Saved entries:
┄┄┄┄┄┄┄┄┄┄┄┄┄┄┄┄┄┄┄┄

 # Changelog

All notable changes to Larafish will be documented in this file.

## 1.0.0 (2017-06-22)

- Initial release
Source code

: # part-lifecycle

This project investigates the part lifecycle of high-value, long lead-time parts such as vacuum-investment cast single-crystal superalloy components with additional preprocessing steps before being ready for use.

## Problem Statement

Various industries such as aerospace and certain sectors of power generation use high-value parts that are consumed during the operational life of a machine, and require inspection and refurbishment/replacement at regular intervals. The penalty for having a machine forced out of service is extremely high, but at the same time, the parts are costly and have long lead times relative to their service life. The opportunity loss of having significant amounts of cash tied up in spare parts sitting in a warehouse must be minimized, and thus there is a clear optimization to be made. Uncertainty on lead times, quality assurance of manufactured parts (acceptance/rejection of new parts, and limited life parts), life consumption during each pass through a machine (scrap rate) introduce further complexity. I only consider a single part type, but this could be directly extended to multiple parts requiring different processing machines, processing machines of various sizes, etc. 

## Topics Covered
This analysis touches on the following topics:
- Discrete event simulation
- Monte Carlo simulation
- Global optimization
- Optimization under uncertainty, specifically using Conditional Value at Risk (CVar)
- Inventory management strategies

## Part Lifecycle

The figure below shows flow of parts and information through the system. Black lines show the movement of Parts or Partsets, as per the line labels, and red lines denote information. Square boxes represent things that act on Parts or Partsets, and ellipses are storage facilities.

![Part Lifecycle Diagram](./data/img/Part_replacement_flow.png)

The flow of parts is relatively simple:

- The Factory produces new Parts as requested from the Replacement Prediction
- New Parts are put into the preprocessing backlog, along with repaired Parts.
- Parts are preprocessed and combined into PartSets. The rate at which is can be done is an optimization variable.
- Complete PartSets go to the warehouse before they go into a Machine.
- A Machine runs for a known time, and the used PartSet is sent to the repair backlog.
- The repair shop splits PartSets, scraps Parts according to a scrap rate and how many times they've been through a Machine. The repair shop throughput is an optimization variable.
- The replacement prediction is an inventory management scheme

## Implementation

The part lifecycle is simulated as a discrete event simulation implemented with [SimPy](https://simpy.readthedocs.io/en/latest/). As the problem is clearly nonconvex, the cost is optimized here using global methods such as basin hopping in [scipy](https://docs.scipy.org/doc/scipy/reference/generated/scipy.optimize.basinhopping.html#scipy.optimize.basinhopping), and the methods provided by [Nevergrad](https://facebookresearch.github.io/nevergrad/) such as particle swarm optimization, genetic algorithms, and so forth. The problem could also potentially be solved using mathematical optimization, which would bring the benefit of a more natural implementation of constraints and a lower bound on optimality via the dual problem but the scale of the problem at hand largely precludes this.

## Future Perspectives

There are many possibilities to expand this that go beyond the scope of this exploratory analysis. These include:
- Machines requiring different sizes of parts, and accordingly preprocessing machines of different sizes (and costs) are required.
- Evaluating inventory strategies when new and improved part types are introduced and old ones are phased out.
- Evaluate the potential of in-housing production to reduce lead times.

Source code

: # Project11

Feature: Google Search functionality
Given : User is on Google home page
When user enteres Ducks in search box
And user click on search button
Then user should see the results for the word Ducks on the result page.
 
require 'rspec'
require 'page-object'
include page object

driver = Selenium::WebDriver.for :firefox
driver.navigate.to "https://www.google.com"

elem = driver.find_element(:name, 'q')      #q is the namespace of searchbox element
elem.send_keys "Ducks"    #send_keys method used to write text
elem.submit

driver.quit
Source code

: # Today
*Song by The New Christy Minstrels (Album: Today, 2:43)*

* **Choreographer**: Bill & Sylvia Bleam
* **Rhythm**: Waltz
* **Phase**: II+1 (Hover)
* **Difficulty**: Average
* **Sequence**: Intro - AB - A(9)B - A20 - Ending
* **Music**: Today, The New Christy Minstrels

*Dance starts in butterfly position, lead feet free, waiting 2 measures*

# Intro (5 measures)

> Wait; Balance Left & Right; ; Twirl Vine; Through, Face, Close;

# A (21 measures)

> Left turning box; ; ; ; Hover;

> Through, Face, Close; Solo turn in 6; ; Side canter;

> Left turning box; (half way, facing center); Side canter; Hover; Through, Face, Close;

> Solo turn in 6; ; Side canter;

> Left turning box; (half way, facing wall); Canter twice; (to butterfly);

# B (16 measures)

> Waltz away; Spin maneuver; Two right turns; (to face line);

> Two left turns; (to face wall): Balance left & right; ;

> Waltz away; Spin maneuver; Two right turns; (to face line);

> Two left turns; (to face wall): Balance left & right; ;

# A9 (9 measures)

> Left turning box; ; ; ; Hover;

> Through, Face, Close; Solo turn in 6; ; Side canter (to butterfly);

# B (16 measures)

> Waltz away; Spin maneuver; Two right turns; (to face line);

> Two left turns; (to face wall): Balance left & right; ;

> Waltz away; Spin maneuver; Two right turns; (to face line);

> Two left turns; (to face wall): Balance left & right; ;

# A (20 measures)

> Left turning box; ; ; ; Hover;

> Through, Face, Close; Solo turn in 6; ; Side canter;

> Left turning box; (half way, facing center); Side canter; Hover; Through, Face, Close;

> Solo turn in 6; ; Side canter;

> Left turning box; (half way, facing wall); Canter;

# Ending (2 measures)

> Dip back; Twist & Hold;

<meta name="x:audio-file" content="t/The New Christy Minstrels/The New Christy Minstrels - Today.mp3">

┄┄┄┄┄┄┄┄┄┄┄┄┄┄┄┄┄┄┄┄

(Exercise):
From the first line to the last, copy the records exactly as they appear above.

(Answer for this exercise):
 # Changelog

All notable changes to Larafish will be documented in this file.

## 1.0.0 (2017-06-22)

- Initial release
Source code

: # part-lifecycle

This project investigates the part lifecycle of high-value, long lead-time parts such as vacuum-investment cast single-crystal superalloy components with additional preprocessing steps before being ready for use.

## Problem Statement

Various industries such as aerospace and certain sectors of power generation use high-value parts that are consumed during the operational life of a machine, and require inspection and refurbishment/replacement at regular intervals. The penalty for having a machine forced out of service is extremely high, but at the same time, the parts are costly and have long lead times relative to their service life. The opportunity loss of having significant amounts of cash tied up in spare parts sitting in a warehouse must be minimized, and thus there is a clear optimization to be made. Uncertainty on lead times, quality assurance of manufactured parts (acceptance/rejection of new parts, and limited life parts), life consumption during each pass through a machine (scrap rate) introduce further complexity. I only consider a single part type, but this could be directly extended to multiple parts requiring different processing machines, processing machines of various sizes, etc. 

## Topics Covered
This analysis touches on the following topics:
- Discrete event simulation
- Monte Carlo simulation
- Global optimization
- Optimization under uncertainty, specifically using Conditional Value at Risk (CVar)
- Inventory management strategies

## Part Lifecycle

The figure below shows flow of parts and information through the system. Black lines show the movement of Parts or Partsets, as per the line labels, and red lines denote information. Square boxes represent things that act on Parts or Partsets, and ellipses are storage facilities.

![Part Lifecycle Diagram](./data/img/Part_replacement_flow.png)

The flow of parts is relatively simple:

- The Factory produces new Parts as requested from the Replacement Prediction
- New Parts are put into the preprocessing backlog, along with repaired Parts.
- Parts are preprocessed and combined into PartSets. The rate at which is can be done is an optimization variable.
- Complete PartSets go to the warehouse before they go into a Machine.
- A Machine runs for a known time, and the used PartSet is sent to the repair backlog.
- The repair shop splits PartSets, scraps Parts according to a scrap rate and how many times they've been through a Machine. The repair shop throughput is an optimization variable.
- The replacement prediction is an inventory management scheme

## Implementation

The part lifecycle is simulated as a discrete event simulation implemented with [SimPy](https://simpy.readthedocs.io/en/latest/). As the problem is clearly nonconvex, the cost is optimized here using global methods such as basin hopping in [scipy](https://docs.scipy.org/doc/scipy/reference/generated/scipy.optimize.basinhopping.html#scipy.optimize.basinhopping), and the methods provided by [Nevergrad](https://facebookresearch.github.io/nevergrad/) such as particle swarm optimization, genetic algorithms, and so forth. The problem could also potentially be solved using mathematical optimization, which would bring the benefit of a more natural implementation of constraints and a lower bound on optimality via the dual problem but the scale of the problem at hand largely precludes this.

## Future Perspectives

There are many possibilities to expand this that go beyond the scope of this exploratory analysis. These include:
- Machines requiring different sizes of parts, and accordingly preprocessing machines of different sizes (and costs) are required.
- Evaluating inventory strategies when new and improved part types are introduced and old ones are phased out.
- Evaluate the potential of in-housing production to reduce lead times.

Source code

: # Project11

Feature: Google Search functionality
Given : User is on Google home page
When user enteres Ducks in search box
And user click on search button
Then user should see the results for the word Ducks on the result page.
 
require 'rspec'
require 'page-object'
include page object

driver = Selenium::WebDriver.for :firefox
driver.navigate.to "https://www.google.com"

elem = driver.find_element(:name, 'q')      #q is the namespace of searchbox element
elem.send_keys "Ducks"    #send_keys method used to write text
elem.submit

driver.quit
Source code

: # Today
*Song by The New Christy Minstrels (Album: Today, 2:43)*

* **Choreographer**: Bill & Sylvia Bleam
* **Rhythm**: Waltz
* **Phase**: II+1 (Hover)
* **Difficulty**: Average
* **Sequence**: Intro - AB - A(9)B - A20 - Ending
* **Music**: Today, The New Christy Minstrels

*Dance starts in butterfly position, lead feet free, waiting 2 measures*

# Intro (5 measures)

> Wait; Balance Left & Right; ; Twirl Vine; Through, Face, Close;

# A (21 measures)

> Left turning box; ; ; ; Hover;

> Through, Face, Close; Solo turn in 6; ; Side canter;

> Left turning box; (half way, facing center); Side canter; Hover; Through, Face, Close;

> Solo turn in 6; ; Side canter;

> Left turning box; (half way, facing wall); Canter twice; (to butterfly);

# B (16 measures)

> Waltz away; Spin maneuver; Two right turns; (to face line);

> Two left turns; (to face wall): Balance left & right; ;

> Waltz away; Spin maneuver; Two right turns; (to face line);

> Two left turns; (to face wall): Balance left & right; ;

# A9 (9 measures)

> Left turning box; ; ; ; Hover;

> Through, Face, Close; Solo turn in 6; ; Side canter (to butterfly);

# B (16 measures)

> Waltz away; Spin maneuver; Two right turns; (to face line);

> Two left turns; (to face wall): Balance left & right; ;

> Waltz away; Spin maneuver; Two right turns; (to face line);

> Two left turns; (to face wall): Balance left & right; ;

# A (20 measures)

> Left turning box; ; ; ; Hover;

> Through, Face, Close; Solo turn in 6; ; Side canter;

> Left turning box; (half way, facing center); Side canter; Hover; Through, Face, Close;

> Solo turn in 6; ; Side canter;

> Left turning box; (half way, facing wall); Canter;

# Ending (2 measures)

> Dip back; Twist & Hold;

<meta name="x:audio-file" content="t/The New Christy Minstrels/The New Christy Minstrels - Today.mp3">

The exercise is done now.